**DATA SUPPLIED**.
______________________________
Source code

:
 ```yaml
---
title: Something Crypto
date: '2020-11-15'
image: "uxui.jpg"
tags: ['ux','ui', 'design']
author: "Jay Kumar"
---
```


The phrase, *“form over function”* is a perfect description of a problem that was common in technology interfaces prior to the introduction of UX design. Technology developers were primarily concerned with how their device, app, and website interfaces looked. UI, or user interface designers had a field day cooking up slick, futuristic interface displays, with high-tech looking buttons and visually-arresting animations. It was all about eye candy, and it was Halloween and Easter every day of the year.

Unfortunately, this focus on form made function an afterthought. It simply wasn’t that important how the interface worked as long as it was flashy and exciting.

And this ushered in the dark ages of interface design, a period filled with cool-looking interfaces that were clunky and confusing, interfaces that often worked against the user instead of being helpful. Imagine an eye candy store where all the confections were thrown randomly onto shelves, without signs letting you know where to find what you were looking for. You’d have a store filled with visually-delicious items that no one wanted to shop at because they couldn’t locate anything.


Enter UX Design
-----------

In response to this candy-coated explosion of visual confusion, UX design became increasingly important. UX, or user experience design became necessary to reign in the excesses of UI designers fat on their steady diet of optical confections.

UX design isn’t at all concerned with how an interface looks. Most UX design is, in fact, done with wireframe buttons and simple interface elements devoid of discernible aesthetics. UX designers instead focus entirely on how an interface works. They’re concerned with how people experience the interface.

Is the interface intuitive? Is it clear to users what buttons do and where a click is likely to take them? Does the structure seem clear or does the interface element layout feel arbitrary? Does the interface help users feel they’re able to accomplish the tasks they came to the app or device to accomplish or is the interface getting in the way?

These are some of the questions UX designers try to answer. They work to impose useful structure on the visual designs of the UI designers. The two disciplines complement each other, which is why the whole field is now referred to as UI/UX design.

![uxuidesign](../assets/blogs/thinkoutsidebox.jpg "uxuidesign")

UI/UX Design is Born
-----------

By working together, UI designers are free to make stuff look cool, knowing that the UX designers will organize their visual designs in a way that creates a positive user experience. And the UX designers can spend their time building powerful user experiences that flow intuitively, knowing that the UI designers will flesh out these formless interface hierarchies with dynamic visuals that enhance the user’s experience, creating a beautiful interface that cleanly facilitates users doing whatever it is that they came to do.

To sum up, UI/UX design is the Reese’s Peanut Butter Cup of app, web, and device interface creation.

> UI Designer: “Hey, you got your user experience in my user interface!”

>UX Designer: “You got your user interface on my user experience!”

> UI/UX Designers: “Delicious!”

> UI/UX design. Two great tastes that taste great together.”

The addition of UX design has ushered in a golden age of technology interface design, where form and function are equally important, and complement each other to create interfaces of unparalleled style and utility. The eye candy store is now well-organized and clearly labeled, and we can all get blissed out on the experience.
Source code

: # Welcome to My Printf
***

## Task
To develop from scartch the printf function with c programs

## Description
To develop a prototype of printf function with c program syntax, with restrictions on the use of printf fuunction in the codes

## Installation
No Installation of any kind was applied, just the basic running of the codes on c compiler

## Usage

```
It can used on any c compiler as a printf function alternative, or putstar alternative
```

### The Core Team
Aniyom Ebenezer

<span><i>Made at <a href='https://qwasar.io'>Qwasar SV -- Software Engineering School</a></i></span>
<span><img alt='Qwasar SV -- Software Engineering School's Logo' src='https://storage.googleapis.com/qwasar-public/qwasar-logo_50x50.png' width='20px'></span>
______________________________
Only the lines from the one holding "To develop a" to the end of the material are wanted, each transcribed exactly.

To develop a prototype of printf function with c program syntax, with restrictions on the use of printf fuunction in the codes

## Installation
No Installation of any kind was applied, just the basic running of the codes on c compiler

## Usage

```
It can used on any c compiler as a printf function alternative, or putstar alternative
```

### The Core Team
Aniyom Ebenezer

<span><i>Made at <a href='https://qwasar.io'>Qwasar SV -- Software Engineering School</a></i></span>
<span><img alt='Qwasar SV -- Software Engineering School's Logo' src='https://storage.googleapis.com/qwasar-public/qwasar-logo_50x50.png' width='20px'></span>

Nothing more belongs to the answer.